NASA and U.S. Air Force officials announced the hiring of Space Gateway Support of Herndon, Virginia, to run base operations at Kennedy Space Center (KSC), Patrick Air Force Base, and Cape Canaveral Air Force Station in Florida. Johnson Controls and EG&G Florida at KSC had previously held base-operations contracts at the military bases. The new joint base-operations-support contract was worth US$1 billion for five years, with the option to renew for another five years. In consolidating the contracts, the agencies intended to cut costs. According to officials, continuing separate base-operations contracts would have cost 30 percent more. Other primary customers under the contract included government contractors for NASA and U.S. Air Force spaceflight operations, payload ground operations, life sciences, expendable vehicles, and launch operations and support.
Fritz Haber, a German engineer recruited after World War II to work on the American space program, died at the age of 86 in Connecticut.
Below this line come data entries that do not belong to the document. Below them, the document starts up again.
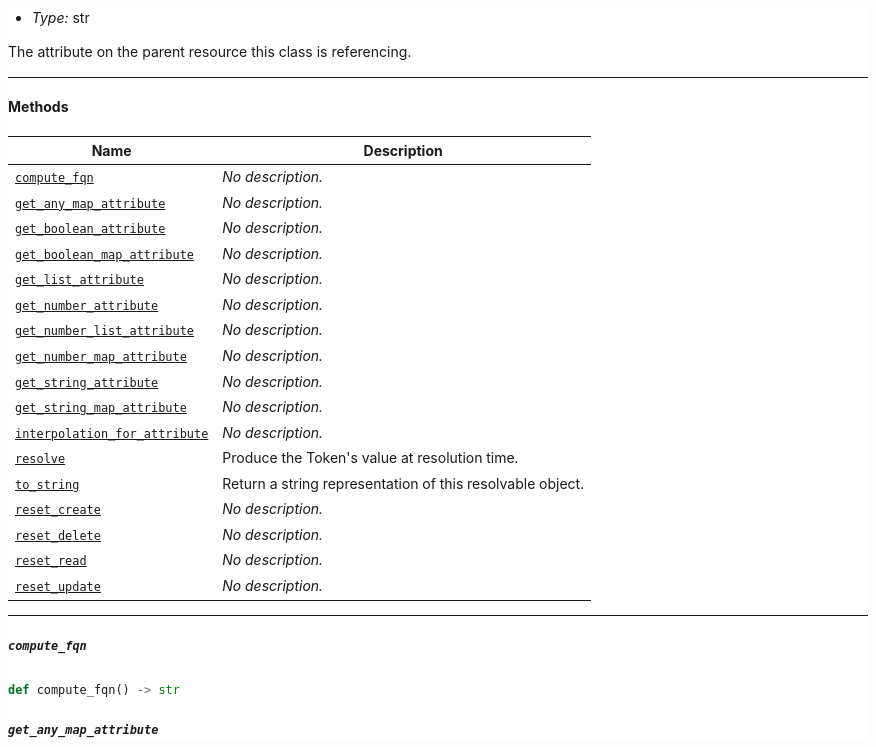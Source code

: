 - *Type:* str

The attribute on the parent resource this class is referencing.

---

#### Methods <a name="Methods" id="Methods"></a>

| **Name** | **Description** |
| --- | --- |
| <code><a href="#@cdktf/provider-azurerm.iothubFileUpload.IothubFileUploadTimeoutsOutputReference.computeFqn">compute_fqn</a></code> | *No description.* |
| <code><a href="#@cdktf/provider-azurerm.iothubFileUpload.IothubFileUploadTimeoutsOutputReference.getAnyMapAttribute">get_any_map_attribute</a></code> | *No description.* |
| <code><a href="#@cdktf/provider-azurerm.iothubFileUpload.IothubFileUploadTimeoutsOutputReference.getBooleanAttribute">get_boolean_attribute</a></code> | *No description.* |
| <code><a href="#@cdktf/provider-azurerm.iothubFileUpload.IothubFileUploadTimeoutsOutputReference.getBooleanMapAttribute">get_boolean_map_attribute</a></code> | *No description.* |
| <code><a href="#@cdktf/provider-azurerm.iothubFileUpload.IothubFileUploadTimeoutsOutputReference.getListAttribute">get_list_attribute</a></code> | *No description.* |
| <code><a href="#@cdktf/provider-azurerm.iothubFileUpload.IothubFileUploadTimeoutsOutputReference.getNumberAttribute">get_number_attribute</a></code> | *No description.* |
| <code><a href="#@cdktf/provider-azurerm.iothubFileUpload.IothubFileUploadTimeoutsOutputReference.getNumberListAttribute">get_number_list_attribute</a></code> | *No description.* |
| <code><a href="#@cdktf/provider-azurerm.iothubFileUpload.IothubFileUploadTimeoutsOutputReference.getNumberMapAttribute">get_number_map_attribute</a></code> | *No description.* |
| <code><a href="#@cdktf/provider-azurerm.iothubFileUpload.IothubFileUploadTimeoutsOutputReference.getStringAttribute">get_string_attribute</a></code> | *No description.* |
| <code><a href="#@cdktf/provider-azurerm.iothubFileUpload.IothubFileUploadTimeoutsOutputReference.getStringMapAttribute">get_string_map_attribute</a></code> | *No description.* |
| <code><a href="#@cdktf/provider-azurerm.iothubFileUpload.IothubFileUploadTimeoutsOutputReference.interpolationForAttribute">interpolation_for_attribute</a></code> | *No description.* |
| <code><a href="#@cdktf/provider-azurerm.iothubFileUpload.IothubFileUploadTimeoutsOutputReference.resolve">resolve</a></code> | Produce the Token's value at resolution time. |
| <code><a href="#@cdktf/provider-azurerm.iothubFileUpload.IothubFileUploadTimeoutsOutputReference.toString">to_string</a></code> | Return a string representation of this resolvable object. |
| <code><a href="#@cdktf/provider-azurerm.iothubFileUpload.IothubFileUploadTimeoutsOutputReference.resetCreate">reset_create</a></code> | *No description.* |
| <code><a href="#@cdktf/provider-azurerm.iothubFileUpload.IothubFileUploadTimeoutsOutputReference.resetDelete">reset_delete</a></code> | *No description.* |
| <code><a href="#@cdktf/provider-azurerm.iothubFileUpload.IothubFileUploadTimeoutsOutputReference.resetRead">reset_read</a></code> | *No description.* |
| <code><a href="#@cdktf/provider-azurerm.iothubFileUpload.IothubFileUploadTimeoutsOutputReference.resetUpdate">reset_update</a></code> | *No description.* |

---

##### `compute_fqn` <a name="compute_fqn" id="@cdktf/provider-azurerm.iothubFileUpload.IothubFileUploadTimeoutsOutputReference.computeFqn"></a>

```python
def compute_fqn() -> str
```

##### `get_any_map_attribute` <a name="get_any_map_attribute" id="@cdktf/provider-azurerm.iothubFileUpload.IothubFileUploadTimeoutsOutputReference.getAnyMapAttribute"></a>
An aeronautical engineer, Haber developed a way to simulate a gravity-free environment by flying a plane in a roller-coaster pattern. NASA first used this simulation to train the astronauts in the Apollo program. Before coming to the United States, Haber had developed a way to transport missiles by piggybacking them on another aircraft. Engineers had never used his piggyback design during World War II, but NASA had implemented his idea, carrying the Space Shuttle on a modified Boeing 747 from its landing site in California back to its launch site in Florida.